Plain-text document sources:
════════════════

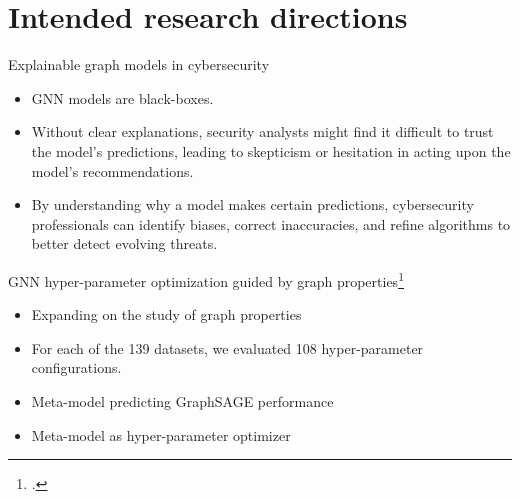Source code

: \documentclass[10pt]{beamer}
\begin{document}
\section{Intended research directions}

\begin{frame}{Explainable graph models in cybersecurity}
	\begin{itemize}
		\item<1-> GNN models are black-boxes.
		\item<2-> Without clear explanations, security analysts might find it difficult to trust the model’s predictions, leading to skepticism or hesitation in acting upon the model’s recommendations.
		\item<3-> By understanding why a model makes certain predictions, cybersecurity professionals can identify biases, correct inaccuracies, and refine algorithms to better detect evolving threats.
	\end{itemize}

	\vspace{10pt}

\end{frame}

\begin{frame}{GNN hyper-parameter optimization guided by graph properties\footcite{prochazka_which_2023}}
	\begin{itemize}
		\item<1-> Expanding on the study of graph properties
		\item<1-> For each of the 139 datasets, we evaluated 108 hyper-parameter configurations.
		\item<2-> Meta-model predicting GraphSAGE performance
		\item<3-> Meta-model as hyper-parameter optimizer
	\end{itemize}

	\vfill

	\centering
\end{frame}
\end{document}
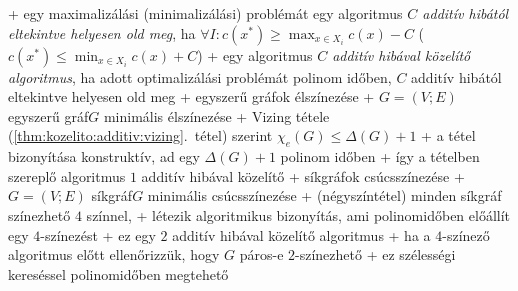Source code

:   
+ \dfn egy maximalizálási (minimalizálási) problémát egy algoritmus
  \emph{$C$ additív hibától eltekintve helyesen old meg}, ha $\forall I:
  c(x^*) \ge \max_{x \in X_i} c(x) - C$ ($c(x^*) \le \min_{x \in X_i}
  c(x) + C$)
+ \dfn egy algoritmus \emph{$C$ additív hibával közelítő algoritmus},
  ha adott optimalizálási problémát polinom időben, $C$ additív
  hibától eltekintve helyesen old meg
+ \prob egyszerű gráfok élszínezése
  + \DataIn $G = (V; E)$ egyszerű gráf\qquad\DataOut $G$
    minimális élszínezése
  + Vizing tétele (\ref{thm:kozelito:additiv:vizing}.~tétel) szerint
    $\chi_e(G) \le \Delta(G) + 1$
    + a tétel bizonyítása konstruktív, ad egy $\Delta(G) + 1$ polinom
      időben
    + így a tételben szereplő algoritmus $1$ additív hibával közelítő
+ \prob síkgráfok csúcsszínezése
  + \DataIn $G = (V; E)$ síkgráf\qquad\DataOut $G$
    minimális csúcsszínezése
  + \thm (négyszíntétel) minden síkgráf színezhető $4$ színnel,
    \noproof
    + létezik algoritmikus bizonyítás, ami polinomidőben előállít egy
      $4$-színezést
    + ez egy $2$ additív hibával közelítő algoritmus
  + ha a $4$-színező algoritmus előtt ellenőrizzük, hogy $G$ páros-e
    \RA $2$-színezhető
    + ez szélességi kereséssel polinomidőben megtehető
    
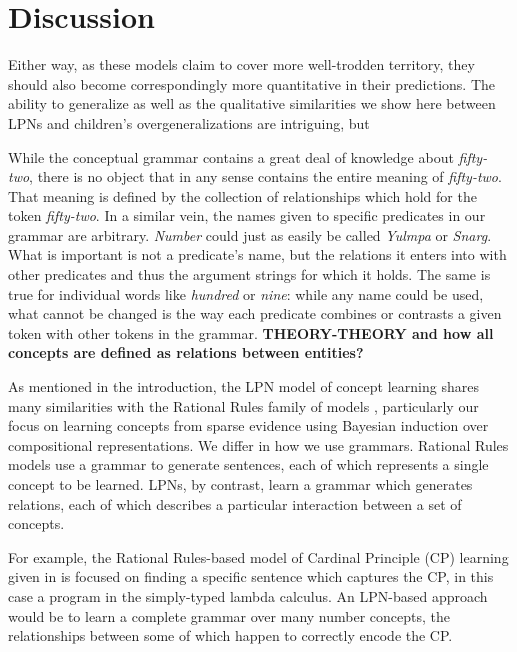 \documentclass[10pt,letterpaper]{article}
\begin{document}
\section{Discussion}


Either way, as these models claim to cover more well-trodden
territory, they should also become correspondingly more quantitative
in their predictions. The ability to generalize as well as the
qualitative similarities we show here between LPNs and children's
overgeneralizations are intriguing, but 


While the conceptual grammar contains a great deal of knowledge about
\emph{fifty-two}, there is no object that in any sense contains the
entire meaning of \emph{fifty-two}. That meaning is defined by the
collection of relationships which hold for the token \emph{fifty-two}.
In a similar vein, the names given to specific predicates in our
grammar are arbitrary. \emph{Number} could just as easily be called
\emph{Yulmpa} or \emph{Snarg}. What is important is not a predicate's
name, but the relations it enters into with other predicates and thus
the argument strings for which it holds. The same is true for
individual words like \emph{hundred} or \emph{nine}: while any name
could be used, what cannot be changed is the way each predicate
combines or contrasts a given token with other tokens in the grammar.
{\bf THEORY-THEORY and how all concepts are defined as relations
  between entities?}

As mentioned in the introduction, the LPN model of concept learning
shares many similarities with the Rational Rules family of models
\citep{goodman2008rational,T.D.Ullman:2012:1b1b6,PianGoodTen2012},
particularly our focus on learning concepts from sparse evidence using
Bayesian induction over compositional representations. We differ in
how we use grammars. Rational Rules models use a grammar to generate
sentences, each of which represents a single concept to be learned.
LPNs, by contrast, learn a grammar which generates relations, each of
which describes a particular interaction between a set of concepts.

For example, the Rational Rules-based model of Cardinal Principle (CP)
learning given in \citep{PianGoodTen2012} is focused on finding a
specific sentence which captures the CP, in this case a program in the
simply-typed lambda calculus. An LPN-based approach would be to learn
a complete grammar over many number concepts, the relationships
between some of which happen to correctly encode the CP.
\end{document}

════════════════

Reproduce the entries exactly, from the line with "as hyper-parameter optimizer" to the line with "collection of relationships", both lines included, keeping no pictures.

TASK RESULT.
		\item<3-> Meta-model as hyper-parameter optimizer
	\end{itemize}

	\vfill

	\centering
\end{frame}
\end{document}
Source code

:   
+ \dfn egy maximalizálási (minimalizálási) problémát egy algoritmus
  \emph{$C$ additív hibától eltekintve helyesen old meg}, ha $\forall I:
  c(x^*) \ge \max_{x \in X_i} c(x) - C$ ($c(x^*) \le \min_{x \in X_i}
  c(x) + C$)
+ \dfn egy algoritmus \emph{$C$ additív hibával közelítő algoritmus},
  ha adott optimalizálási problémát polinom időben, $C$ additív
  hibától eltekintve helyesen old meg
+ \prob egyszerű gráfok élszínezése
  + \DataIn $G = (V; E)$ egyszerű gráf\qquad\DataOut $G$
    minimális élszínezése
  + Vizing tétele (\ref{thm:kozelito:additiv:vizing}.~tétel) szerint
    $\chi_e(G) \le \Delta(G) + 1$
    + a tétel bizonyítása konstruktív, ad egy $\Delta(G) + 1$ polinom
      időben
    + így a tételben szereplő algoritmus $1$ additív hibával közelítő
+ \prob síkgráfok csúcsszínezése
  + \DataIn $G = (V; E)$ síkgráf\qquad\DataOut $G$
    minimális csúcsszínezése
  + \thm (négyszíntétel) minden síkgráf színezhető $4$ színnel,
    \noproof
    + létezik algoritmikus bizonyítás, ami polinomidőben előállít egy
      $4$-színezést
    + ez egy $2$ additív hibával közelítő algoritmus
  + ha a $4$-színező algoritmus előtt ellenőrizzük, hogy $G$ páros-e
    \RA $2$-színezhető
    + ez szélességi kereséssel polinomidőben megtehető
    
 \documentclass[10pt,letterpaper]{article}
\begin{document}
\section{Discussion}


Either way, as these models claim to cover more well-trodden
territory, they should also become correspondingly more quantitative
in their predictions. The ability to generalize as well as the
qualitative similarities we show here between LPNs and children's
overgeneralizations are intriguing, but 


While the conceptual grammar contains a great deal of knowledge about
\emph{fifty-two}, there is no object that in any sense contains the
entire meaning of \emph{fifty-two}. That meaning is defined by the
collection of relationships which hold for the token \emph{fifty-two}.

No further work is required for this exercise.